# [Exercise]
Nothing but a full, exact copy of the data is needed.

Source texts of formatted documents:
+ + + + + + +

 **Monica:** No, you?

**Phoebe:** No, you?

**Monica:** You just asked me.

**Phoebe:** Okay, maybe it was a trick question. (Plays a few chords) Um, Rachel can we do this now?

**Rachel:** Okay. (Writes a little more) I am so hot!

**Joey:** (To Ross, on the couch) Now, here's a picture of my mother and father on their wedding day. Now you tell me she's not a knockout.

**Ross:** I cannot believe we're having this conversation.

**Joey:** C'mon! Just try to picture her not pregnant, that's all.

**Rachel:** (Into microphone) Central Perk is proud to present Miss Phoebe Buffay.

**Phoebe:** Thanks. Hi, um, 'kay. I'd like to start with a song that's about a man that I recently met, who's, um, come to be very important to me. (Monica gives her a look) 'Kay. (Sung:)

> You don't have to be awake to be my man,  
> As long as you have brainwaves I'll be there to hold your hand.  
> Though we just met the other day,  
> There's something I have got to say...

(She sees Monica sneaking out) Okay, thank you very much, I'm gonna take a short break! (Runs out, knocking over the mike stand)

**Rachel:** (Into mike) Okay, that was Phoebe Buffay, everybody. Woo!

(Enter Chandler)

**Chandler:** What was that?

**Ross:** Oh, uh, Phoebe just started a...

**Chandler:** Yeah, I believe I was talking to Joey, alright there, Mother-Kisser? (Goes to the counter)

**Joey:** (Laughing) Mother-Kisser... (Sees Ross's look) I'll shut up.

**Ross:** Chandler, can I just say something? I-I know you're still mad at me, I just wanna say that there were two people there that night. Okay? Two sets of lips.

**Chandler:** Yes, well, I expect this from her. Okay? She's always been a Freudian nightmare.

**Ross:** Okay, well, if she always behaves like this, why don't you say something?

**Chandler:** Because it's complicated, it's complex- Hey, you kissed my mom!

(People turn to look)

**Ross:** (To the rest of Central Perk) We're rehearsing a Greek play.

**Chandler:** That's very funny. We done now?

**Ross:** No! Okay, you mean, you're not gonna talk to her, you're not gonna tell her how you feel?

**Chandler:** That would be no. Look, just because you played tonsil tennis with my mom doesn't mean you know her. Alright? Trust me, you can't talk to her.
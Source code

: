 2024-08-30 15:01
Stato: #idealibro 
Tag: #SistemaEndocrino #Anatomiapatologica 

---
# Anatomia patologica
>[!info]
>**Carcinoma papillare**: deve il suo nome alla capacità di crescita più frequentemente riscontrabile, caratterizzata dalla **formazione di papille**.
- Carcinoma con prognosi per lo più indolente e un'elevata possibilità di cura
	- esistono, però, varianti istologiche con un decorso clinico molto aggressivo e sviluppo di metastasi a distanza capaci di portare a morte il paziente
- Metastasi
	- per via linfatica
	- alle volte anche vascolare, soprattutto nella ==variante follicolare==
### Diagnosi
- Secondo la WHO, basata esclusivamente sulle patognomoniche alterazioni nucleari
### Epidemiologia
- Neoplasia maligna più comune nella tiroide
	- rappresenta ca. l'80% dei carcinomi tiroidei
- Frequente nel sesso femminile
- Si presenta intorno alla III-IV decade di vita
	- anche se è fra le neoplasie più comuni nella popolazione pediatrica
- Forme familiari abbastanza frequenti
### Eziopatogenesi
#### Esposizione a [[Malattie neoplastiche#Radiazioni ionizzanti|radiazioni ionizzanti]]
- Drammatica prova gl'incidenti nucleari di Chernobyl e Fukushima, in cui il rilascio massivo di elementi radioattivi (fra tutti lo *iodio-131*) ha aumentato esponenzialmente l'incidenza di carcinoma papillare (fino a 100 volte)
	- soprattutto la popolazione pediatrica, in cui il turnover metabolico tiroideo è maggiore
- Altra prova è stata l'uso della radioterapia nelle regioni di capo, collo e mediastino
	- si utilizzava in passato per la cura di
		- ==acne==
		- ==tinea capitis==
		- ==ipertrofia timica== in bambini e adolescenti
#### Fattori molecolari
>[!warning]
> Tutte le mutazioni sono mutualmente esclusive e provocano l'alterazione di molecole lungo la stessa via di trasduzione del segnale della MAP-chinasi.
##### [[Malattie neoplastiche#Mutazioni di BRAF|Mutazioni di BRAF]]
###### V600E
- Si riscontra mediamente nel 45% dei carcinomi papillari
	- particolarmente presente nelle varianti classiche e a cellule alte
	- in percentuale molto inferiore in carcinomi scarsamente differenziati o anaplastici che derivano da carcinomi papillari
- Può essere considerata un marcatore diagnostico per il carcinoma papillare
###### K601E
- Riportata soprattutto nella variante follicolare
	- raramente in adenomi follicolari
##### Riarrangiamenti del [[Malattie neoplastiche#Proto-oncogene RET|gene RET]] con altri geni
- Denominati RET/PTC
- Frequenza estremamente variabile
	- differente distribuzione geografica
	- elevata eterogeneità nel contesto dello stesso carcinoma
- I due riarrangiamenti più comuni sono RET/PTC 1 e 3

+ + + + + + +

# [Written response]
 **Monica:** No, you?

**Phoebe:** No, you?

**Monica:** You just asked me.

**Phoebe:** Okay, maybe it was a trick question. (Plays a few chords) Um, Rachel can we do this now?

**Rachel:** Okay. (Writes a little more) I am so hot!

**Joey:** (To Ross, on the couch) Now, here's a picture of my mother and father on their wedding day. Now you tell me she's not a knockout.

**Ross:** I cannot believe we're having this conversation.

**Joey:** C'mon! Just try to picture her not pregnant, that's all.

**Rachel:** (Into microphone) Central Perk is proud to present Miss Phoebe Buffay.

**Phoebe:** Thanks. Hi, um, 'kay. I'd like to start with a song that's about a man that I recently met, who's, um, come to be very important to me. (Monica gives her a look) 'Kay. (Sung:)

> You don't have to be awake to be my man,  
> As long as you have brainwaves I'll be there to hold your hand.  
> Though we just met the other day,  
> There's something I have got to say...

(She sees Monica sneaking out) Okay, thank you very much, I'm gonna take a short break! (Runs out, knocking over the mike stand)

**Rachel:** (Into mike) Okay, that was Phoebe Buffay, everybody. Woo!

(Enter Chandler)

**Chandler:** What was that?

**Ross:** Oh, uh, Phoebe just started a...

**Chandler:** Yeah, I believe I was talking to Joey, alright there, Mother-Kisser? (Goes to the counter)

**Joey:** (Laughing) Mother-Kisser... (Sees Ross's look) I'll shut up.

**Ross:** Chandler, can I just say something? I-I know you're still mad at me, I just wanna say that there were two people there that night. Okay? Two sets of lips.

**Chandler:** Yes, well, I expect this from her. Okay? She's always been a Freudian nightmare.

**Ross:** Okay, well, if she always behaves like this, why don't you say something?

**Chandler:** Because it's complicated, it's complex- Hey, you kissed my mom!

(People turn to look)

**Ross:** (To the rest of Central Perk) We're rehearsing a Greek play.

**Chandler:** That's very funny. We done now?

**Ross:** No! Okay, you mean, you're not gonna talk to her, you're not gonna tell her how you feel?

**Chandler:** That would be no. Look, just because you played tonsil tennis with my mom doesn't mean you know her. Alright? Trust me, you can't talk to her.
Source code

: 2024-08-30 15:01
Stato: #idealibro 
Tag: #SistemaEndocrino #Anatomiapatologica 

---
# Anatomia patologica
>[!info]
>**Carcinoma papillare**: deve il suo nome alla capacità di crescita più frequentemente riscontrabile, caratterizzata dalla **formazione di papille**.
- Carcinoma con prognosi per lo più indolente e un'elevata possibilità di cura
	- esistono, però, varianti istologiche con un decorso clinico molto aggressivo e sviluppo di metastasi a distanza capaci di portare a morte il paziente
- Metastasi
	- per via linfatica
	- alle volte anche vascolare, soprattutto nella ==variante follicolare==
### Diagnosi
- Secondo la WHO, basata esclusivamente sulle patognomoniche alterazioni nucleari
### Epidemiologia
- Neoplasia maligna più comune nella tiroide
	- rappresenta ca. l'80% dei carcinomi tiroidei
- Frequente nel sesso femminile
- Si presenta intorno alla III-IV decade di vita
	- anche se è fra le neoplasie più comuni nella popolazione pediatrica
- Forme familiari abbastanza frequenti
### Eziopatogenesi
#### Esposizione a [[Malattie neoplastiche#Radiazioni ionizzanti|radiazioni ionizzanti]]
- Drammatica prova gl'incidenti nucleari di Chernobyl e Fukushima, in cui il rilascio massivo di elementi radioattivi (fra tutti lo *iodio-131*) ha aumentato esponenzialmente l'incidenza di carcinoma papillare (fino a 100 volte)
	- soprattutto la popolazione pediatrica, in cui il turnover metabolico tiroideo è maggiore
- Altra prova è stata l'uso della radioterapia nelle regioni di capo, collo e mediastino
	- si utilizzava in passato per la cura di
		- ==acne==
		- ==tinea capitis==
		- ==ipertrofia timica== in bambini e adolescenti
#### Fattori molecolari
>[!warning]
> Tutte le mutazioni sono mutualmente esclusive e provocano l'alterazione di molecole lungo la stessa via di trasduzione del segnale della MAP-chinasi.
##### [[Malattie neoplastiche#Mutazioni di BRAF|Mutazioni di BRAF]]
###### V600E
- Si riscontra mediamente nel 45% dei carcinomi papillari
	- particolarmente presente nelle varianti classiche e a cellule alte
	- in percentuale molto inferiore in carcinomi scarsamente differenziati o anaplastici che derivano da carcinomi papillari
- Può essere considerata un marcatore diagnostico per il carcinoma papillare
###### K601E
- Riportata soprattutto nella variante follicolare
	- raramente in adenomi follicolari
##### Riarrangiamenti del [[Malattie neoplastiche#Proto-oncogene RET|gene RET]] con altri geni
- Denominati RET/PTC
- Frequenza estremamente variabile
	- differente distribuzione geografica
	- elevata eterogeneità nel contesto dello stesso carcinoma
- I due riarrangiamenti più comuni sono RET/PTC 1 e 3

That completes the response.